New approach to TB vaccine offers better protection
New York, Jan 20 : A new vaccine against tuberculosis (TB) made using weakened form of a common Herpes virus, has been found highly effective in rhesus monkeys and is now moving toward testing in humans, scientists reveal.
The new vaccine completely protected 41 per cent monkeys and reduced overall TB disease by 68 per cent in vaccinated rhesus macaques, while 30 per cent had less severe disease than unvaccinated monkeys.
“Because rhesus monkeys are significantly more susceptible to TB than humans and given how effective our new vaccine has been in these monkeys, we feel that the human version of our vaccine could have the potential to be even more effective in protecting humans,” said lead investigator Louis Picker, Professor at the Oregon Health and Science University.
In the study, detailed in the journal Nature Medicine, the team used a weakened form of a common Herpes virus — cytomegalovirus, or CMV, which infects most people without causing disease.
The researchers re-engineered CMV with tiny bits of a disease-causing pathogen to create and maintain a high state of immunity against the pathogen in vaccinated monkeys.
This approach has the potential to work better than standard vaccines for aggressive pathogens that infect quickly, overrun a person’s immune response, or can hide from the immune system, Picker said.
The results showed 30 per cent of monkeys had less severe disease than unvaccinated monkeys.

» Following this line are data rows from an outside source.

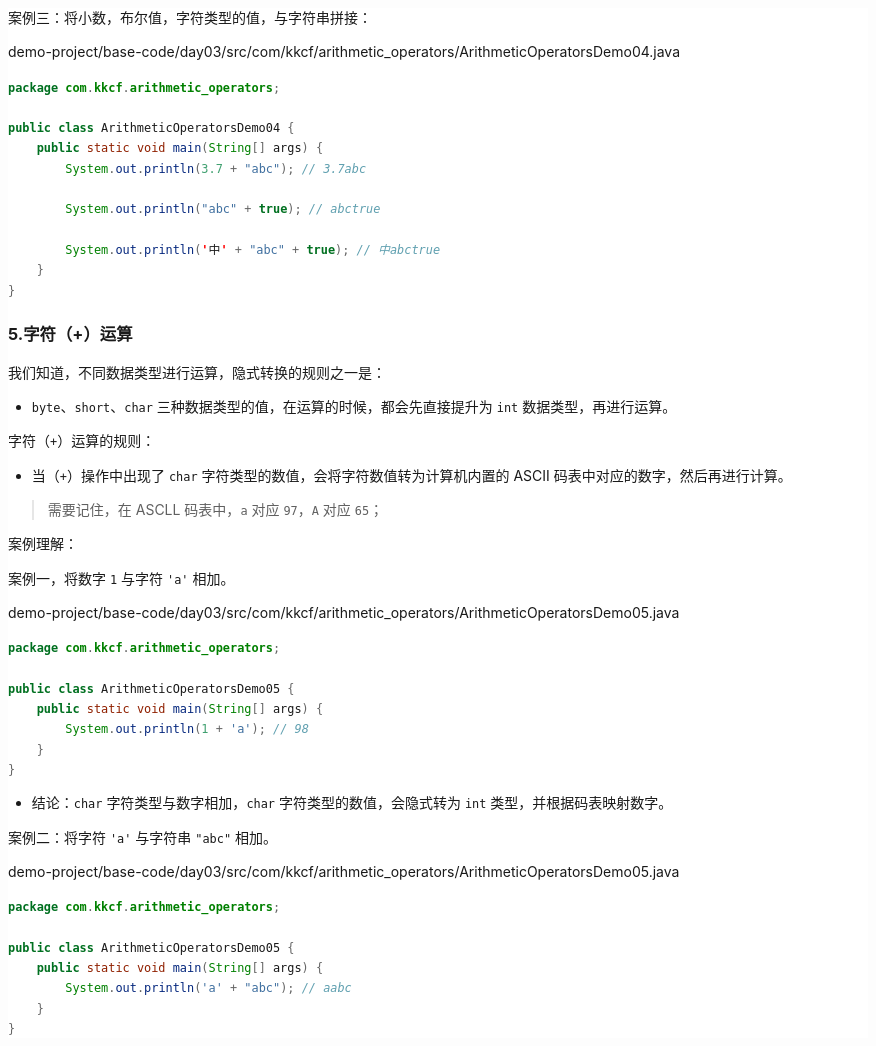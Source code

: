 案例三：将小数，布尔值，字符类型的值，与字符串拼接：

demo-project/base-code/day03/src/com/kkcf/arithmetic_operators/ArithmeticOperatorsDemo04.java

```java
package com.kkcf.arithmetic_operators;

public class ArithmeticOperatorsDemo04 {
    public static void main(String[] args) {
        System.out.println(3.7 + "abc"); // 3.7abc

        System.out.println("abc" + true); // abctrue

        System.out.println('中' + "abc" + true); // 中abctrue
    }
}
```

### 5.字符（+）运算

我们知道，不同数据类型进行运算，隐式转换的规则之一是：

- `byte`、`short`、`char` 三种数据类型的值，在运算的时候，都会先直接提升为 `int` 数据类型，再进行运算。

字符（`+`）运算的规则：

- 当（`+`）操作中出现了 `char` 字符类型的数值，会将字符数值转为计算机内置的 ASCII 码表中对应的数字，然后再进行计算。

> 需要记住，在 ASCLL 码表中，`a` 对应 `97`，`A` 对应 `65`；

案例理解：

案例一，将数字 `1` 与字符 `'a'` 相加。

demo-project/base-code/day03/src/com/kkcf/arithmetic_operators/ArithmeticOperatorsDemo05.java

```java
package com.kkcf.arithmetic_operators;

public class ArithmeticOperatorsDemo05 {
    public static void main(String[] args) {
        System.out.println(1 + 'a'); // 98
    }
}
```

- 结论：`char` 字符类型与数字相加，`char` 字符类型的数值，会隐式转为 `int` 类型，并根据码表映射数字。

案例二：将字符 `'a'` 与字符串 `"abc"` 相加。

demo-project/base-code/day03/src/com/kkcf/arithmetic_operators/ArithmeticOperatorsDemo05.java

```java
package com.kkcf.arithmetic_operators;

public class ArithmeticOperatorsDemo05 {
    public static void main(String[] args) {
        System.out.println('a' + "abc"); // aabc
    }
}
```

In contrast, no measurable protection was found in the monkeys treated with the current standard TB vaccine, the Bacillus Calmette-Guerin vaccine.
Further, the team will work to better define the biological mechanisms by which their new TB vaccine works and would expand testing with plans to start a human clinical trial in 2020.
“With more than 1.7 million people dying globally from TB each year and the rise of strains that are resistant to drug treatment, we need a better way to prevent this disease,” Picker said.
Using the same approach an HIV/AIDS vaccine is also slated for human clinical trial in 2019.